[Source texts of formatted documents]
==*==

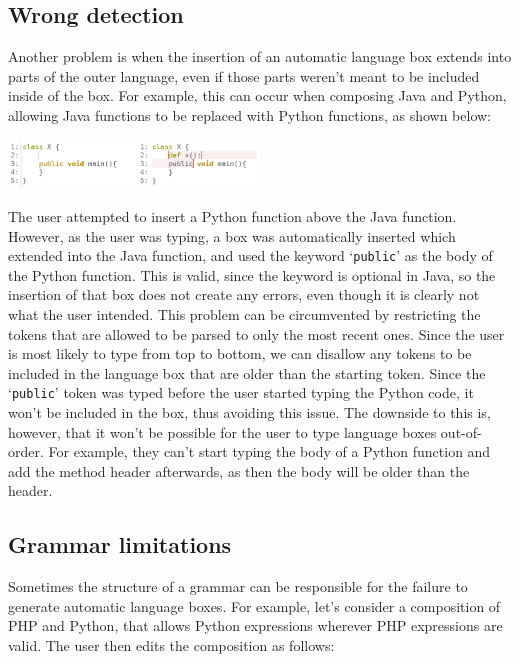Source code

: \documentclass[sigplan,screen]{acmart}\settopmatter{printfolios=true,printccs=false,printacmref=false}
\newcommand{\qtt}[1]{`\texttt{#1}'\xspace}
\begin{document}
\subsection{Wrong detection}

Another problem is when the insertion of an automatic language box extends into
parts of the outer language, even if those parts weren't meant to be included
inside of the box. For example, this can occur when composing Java and Python,
allowing Java functions to be replaced with Python functions, as shown below:

\begin{center}
\includegraphics[width=0.50\textwidth]{images/autobox_limitjavapy.png}
\end{center}

The user attempted to insert a Python function above the Java function.
However, as the user was typing, a box was automatically inserted which
extended into the Java function, and used the keyword \qtt{public} as the body
of the Python function.  This is valid, since the keyword is optional in Java,
so the insertion of that box does not create any errors, even though it is
clearly not what the user intended.
This problem can be circumvented by restricting the tokens that are allowed to
be parsed to only the most recent ones. Since the user is most likely to type
from top to bottom, we can disallow any tokens to be included in the language
box that are older than the starting token. Since the \qtt{public} token was
typed before the user started typing the Python code, it won't be included in
the box, thus avoiding this issue. The downside to this is, however, that it won't be possible for
the user to type language boxes out-of-order.  For example, they can't start
typing the body of a Python function and add the method header afterwards, as
then the body will be older than the header.

\subsection{Grammar limitations}

Sometimes the structure of a grammar can be responsible for the failure to
generate automatic language boxes. For example, let's consider a composition of
PHP and Python, that allows Python expressions wherever PHP expressions are
valid. The user then edits the composition as follows:
\end{document}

==*==

■ Exercise details ■
From the first line of the entries above through the line with "The user attempted", set down each line exactly and drop the pictures.

■ Task answer ■
Source code

: \documentclass[sigplan,screen]{acmart}\settopmatter{printfolios=true,printccs=false,printacmref=false}
\newcommand{\qtt}[1]{`\texttt{#1}'\xspace}
\begin{document}
\subsection{Wrong detection}

Another problem is when the insertion of an automatic language box extends into
parts of the outer language, even if those parts weren't meant to be included
inside of the box. For example, this can occur when composing Java and Python,
allowing Java functions to be replaced with Python functions, as shown below:

\begin{center}
\includegraphics[width=0.50\textwidth]{images/autobox_limitjavapy.png}
\end{center}

The user attempted to insert a Python function above the Java function.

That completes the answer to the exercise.